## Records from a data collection
== == ==

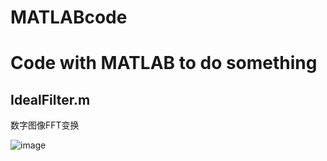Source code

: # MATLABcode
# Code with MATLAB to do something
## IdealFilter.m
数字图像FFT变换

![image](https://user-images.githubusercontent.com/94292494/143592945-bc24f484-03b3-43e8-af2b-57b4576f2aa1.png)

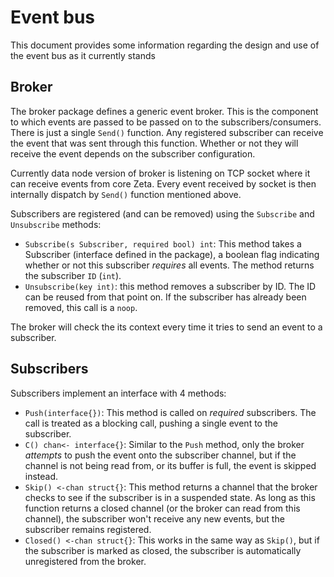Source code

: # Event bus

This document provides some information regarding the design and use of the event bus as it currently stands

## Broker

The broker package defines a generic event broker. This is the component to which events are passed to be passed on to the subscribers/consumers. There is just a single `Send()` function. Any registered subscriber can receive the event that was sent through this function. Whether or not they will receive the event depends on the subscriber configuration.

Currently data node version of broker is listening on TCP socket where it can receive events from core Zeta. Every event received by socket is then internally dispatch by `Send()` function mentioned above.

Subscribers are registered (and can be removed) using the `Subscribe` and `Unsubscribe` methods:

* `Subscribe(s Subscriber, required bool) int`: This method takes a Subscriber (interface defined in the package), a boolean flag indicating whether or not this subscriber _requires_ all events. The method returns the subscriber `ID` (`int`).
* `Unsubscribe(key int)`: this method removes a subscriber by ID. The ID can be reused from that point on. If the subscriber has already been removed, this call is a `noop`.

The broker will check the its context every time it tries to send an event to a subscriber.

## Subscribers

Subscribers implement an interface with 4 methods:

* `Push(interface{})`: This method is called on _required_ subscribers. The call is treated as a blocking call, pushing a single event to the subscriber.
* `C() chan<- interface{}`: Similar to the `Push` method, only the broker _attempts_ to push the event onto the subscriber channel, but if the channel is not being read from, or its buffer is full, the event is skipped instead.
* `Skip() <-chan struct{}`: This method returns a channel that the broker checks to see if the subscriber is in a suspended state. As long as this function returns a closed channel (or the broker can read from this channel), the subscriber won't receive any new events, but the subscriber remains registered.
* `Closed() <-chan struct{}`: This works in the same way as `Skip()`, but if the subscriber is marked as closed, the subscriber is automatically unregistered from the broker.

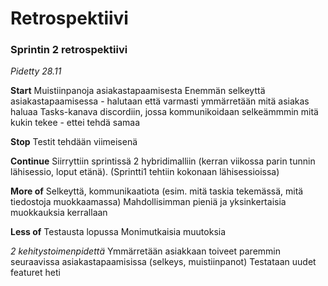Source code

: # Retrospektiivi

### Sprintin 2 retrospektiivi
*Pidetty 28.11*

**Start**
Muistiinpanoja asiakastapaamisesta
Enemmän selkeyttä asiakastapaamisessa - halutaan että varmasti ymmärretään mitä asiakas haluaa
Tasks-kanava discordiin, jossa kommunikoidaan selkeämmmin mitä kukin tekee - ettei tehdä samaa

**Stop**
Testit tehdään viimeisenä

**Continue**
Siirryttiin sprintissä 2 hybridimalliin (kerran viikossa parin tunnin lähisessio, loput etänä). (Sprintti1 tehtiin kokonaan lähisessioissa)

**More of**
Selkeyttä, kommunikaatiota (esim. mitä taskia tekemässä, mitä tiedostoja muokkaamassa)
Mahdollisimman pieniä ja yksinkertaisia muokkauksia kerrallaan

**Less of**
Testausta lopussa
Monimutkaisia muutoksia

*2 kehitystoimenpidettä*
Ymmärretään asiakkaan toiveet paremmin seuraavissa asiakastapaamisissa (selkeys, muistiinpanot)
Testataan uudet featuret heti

== == ==

## Aim of the exercise
Output exactly, and only, the lines of the entries above from the one with "subscriber remains registered." up to and including the one with "Ymmärretään asiakkaan toiveet"; pictures are to be left out.

## Exercise result
* `Skip() <-chan struct{}`: This method returns a channel that the broker checks to see if the subscriber is in a suspended state. As long as this function returns a closed channel (or the broker can read from this channel), the subscriber won't receive any new events, but the subscriber remains registered.
* `Closed() <-chan struct{}`: This works in the same way as `Skip()`, but if the subscriber is marked as closed, the subscriber is automatically unregistered from the broker.

Source code

: # Retrospektiivi

### Sprintin 2 retrospektiivi
*Pidetty 28.11*

**Start**
Muistiinpanoja asiakastapaamisesta
Enemmän selkeyttä asiakastapaamisessa - halutaan että varmasti ymmärretään mitä asiakas haluaa
Tasks-kanava discordiin, jossa kommunikoidaan selkeämmmin mitä kukin tekee - ettei tehdä samaa

**Stop**
Testit tehdään viimeisenä

**Continue**
Siirryttiin sprintissä 2 hybridimalliin (kerran viikossa parin tunnin lähisessio, loput etänä). (Sprintti1 tehtiin kokonaan lähisessioissa)

**More of**
Selkeyttä, kommunikaatiota (esim. mitä taskia tekemässä, mitä tiedostoja muokkaamassa)
Mahdollisimman pieniä ja yksinkertaisia muokkauksia kerrallaan

**Less of**
Testausta lopussa
Monimutkaisia muutoksia

*2 kehitystoimenpidettä*
Ymmärretään asiakkaan toiveet paremmin seuraavissa asiakastapaamisissa (selkeys, muistiinpanot)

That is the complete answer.